= Task directions =
Copy the records below in full, changing no character.

(Excerpts from a dataset)
=== Begin Enclosure ===

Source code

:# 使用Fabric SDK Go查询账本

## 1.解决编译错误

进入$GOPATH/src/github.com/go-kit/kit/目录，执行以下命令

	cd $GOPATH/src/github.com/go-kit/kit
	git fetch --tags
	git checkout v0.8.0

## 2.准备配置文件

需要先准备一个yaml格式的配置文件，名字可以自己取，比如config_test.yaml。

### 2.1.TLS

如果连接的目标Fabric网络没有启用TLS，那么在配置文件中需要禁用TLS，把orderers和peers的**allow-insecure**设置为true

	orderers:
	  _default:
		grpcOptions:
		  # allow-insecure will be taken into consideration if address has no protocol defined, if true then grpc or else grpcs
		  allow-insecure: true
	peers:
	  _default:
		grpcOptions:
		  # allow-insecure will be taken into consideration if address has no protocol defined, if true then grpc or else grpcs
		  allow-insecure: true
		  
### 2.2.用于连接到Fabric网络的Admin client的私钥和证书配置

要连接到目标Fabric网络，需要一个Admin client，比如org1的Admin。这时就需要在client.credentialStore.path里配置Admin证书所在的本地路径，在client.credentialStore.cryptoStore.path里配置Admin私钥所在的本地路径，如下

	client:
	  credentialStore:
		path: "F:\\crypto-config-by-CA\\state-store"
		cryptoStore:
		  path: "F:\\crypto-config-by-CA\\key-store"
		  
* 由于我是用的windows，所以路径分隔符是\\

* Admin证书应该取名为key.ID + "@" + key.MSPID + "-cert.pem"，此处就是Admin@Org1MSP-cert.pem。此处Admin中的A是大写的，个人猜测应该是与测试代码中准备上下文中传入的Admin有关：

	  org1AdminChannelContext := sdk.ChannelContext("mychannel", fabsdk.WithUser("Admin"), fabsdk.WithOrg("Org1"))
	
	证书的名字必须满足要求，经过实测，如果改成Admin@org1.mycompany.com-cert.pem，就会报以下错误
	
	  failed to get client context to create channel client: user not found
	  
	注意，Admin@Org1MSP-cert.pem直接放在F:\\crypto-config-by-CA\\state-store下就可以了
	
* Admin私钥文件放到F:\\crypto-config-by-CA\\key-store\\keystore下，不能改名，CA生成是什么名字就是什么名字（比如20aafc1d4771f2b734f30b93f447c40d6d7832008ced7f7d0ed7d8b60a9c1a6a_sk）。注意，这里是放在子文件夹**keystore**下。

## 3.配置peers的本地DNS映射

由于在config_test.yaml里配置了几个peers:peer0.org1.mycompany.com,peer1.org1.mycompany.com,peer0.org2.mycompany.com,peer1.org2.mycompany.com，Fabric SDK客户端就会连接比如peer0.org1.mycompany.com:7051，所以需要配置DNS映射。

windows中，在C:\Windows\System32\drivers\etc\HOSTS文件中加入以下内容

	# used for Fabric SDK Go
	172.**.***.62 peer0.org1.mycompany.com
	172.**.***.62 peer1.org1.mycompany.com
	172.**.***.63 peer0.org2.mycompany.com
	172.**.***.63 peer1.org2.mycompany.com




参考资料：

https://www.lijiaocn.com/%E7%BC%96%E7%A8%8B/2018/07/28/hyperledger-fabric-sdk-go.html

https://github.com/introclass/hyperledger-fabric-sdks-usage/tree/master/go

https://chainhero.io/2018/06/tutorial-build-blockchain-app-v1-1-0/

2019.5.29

=== End Enclosure ===

= Reply =
Source code

:# 使用Fabric SDK Go查询账本

## 1.解决编译错误

进入$GOPATH/src/github.com/go-kit/kit/目录，执行以下命令

	cd $GOPATH/src/github.com/go-kit/kit
	git fetch --tags
	git checkout v0.8.0

## 2.准备配置文件

需要先准备一个yaml格式的配置文件，名字可以自己取，比如config_test.yaml。

### 2.1.TLS

如果连接的目标Fabric网络没有启用TLS，那么在配置文件中需要禁用TLS，把orderers和peers的**allow-insecure**设置为true

	orderers:
	  _default:
		grpcOptions:
		  # allow-insecure will be taken into consideration if address has no protocol defined, if true then grpc or else grpcs
		  allow-insecure: true
	peers:
	  _default:
		grpcOptions:
		  # allow-insecure will be taken into consideration if address has no protocol defined, if true then grpc or else grpcs
		  allow-insecure: true
		  
### 2.2.用于连接到Fabric网络的Admin client的私钥和证书配置

要连接到目标Fabric网络，需要一个Admin client，比如org1的Admin。这时就需要在client.credentialStore.path里配置Admin证书所在的本地路径，在client.credentialStore.cryptoStore.path里配置Admin私钥所在的本地路径，如下

	client:
	  credentialStore:
		path: "F:\\crypto-config-by-CA\\state-store"
		cryptoStore:
		  path: "F:\\crypto-config-by-CA\\key-store"
		  
* 由于我是用的windows，所以路径分隔符是\\

* Admin证书应该取名为key.ID + "@" + key.MSPID + "-cert.pem"，此处就是Admin@Org1MSP-cert.pem。此处Admin中的A是大写的，个人猜测应该是与测试代码中准备上下文中传入的Admin有关：

	  org1AdminChannelContext := sdk.ChannelContext("mychannel", fabsdk.WithUser("Admin"), fabsdk.WithOrg("Org1"))
	
	证书的名字必须满足要求，经过实测，如果改成Admin@org1.mycompany.com-cert.pem，就会报以下错误
	
	  failed to get client context to create channel client: user not found
	  
	注意，Admin@Org1MSP-cert.pem直接放在F:\\crypto-config-by-CA\\state-store下就可以了
	
* Admin私钥文件放到F:\\crypto-config-by-CA\\key-store\\keystore下，不能改名，CA生成是什么名字就是什么名字（比如20aafc1d4771f2b734f30b93f447c40d6d7832008ced7f7d0ed7d8b60a9c1a6a_sk）。注意，这里是放在子文件夹**keystore**下。

## 3.配置peers的本地DNS映射

由于在config_test.yaml里配置了几个peers:peer0.org1.mycompany.com,peer1.org1.mycompany.com,peer0.org2.mycompany.com,peer1.org2.mycompany.com，Fabric SDK客户端就会连接比如peer0.org1.mycompany.com:7051，所以需要配置DNS映射。

windows中，在C:\Windows\System32\drivers\etc\HOSTS文件中加入以下内容

	# used for Fabric SDK Go
	172.**.***.62 peer0.org1.mycompany.com
	172.**.***.62 peer1.org1.mycompany.com
	172.**.***.63 peer0.org2.mycompany.com
	172.**.***.63 peer1.org2.mycompany.com




参考资料：

https://www.lijiaocn.com/%E7%BC%96%E7%A8%8B/2018/07/28/hyperledger-fabric-sdk-go.html

https://github.com/introclass/hyperledger-fabric-sdks-usage/tree/master/go

https://chainhero.io/2018/06/tutorial-build-blockchain-app-v1-1-0/

2019.5.29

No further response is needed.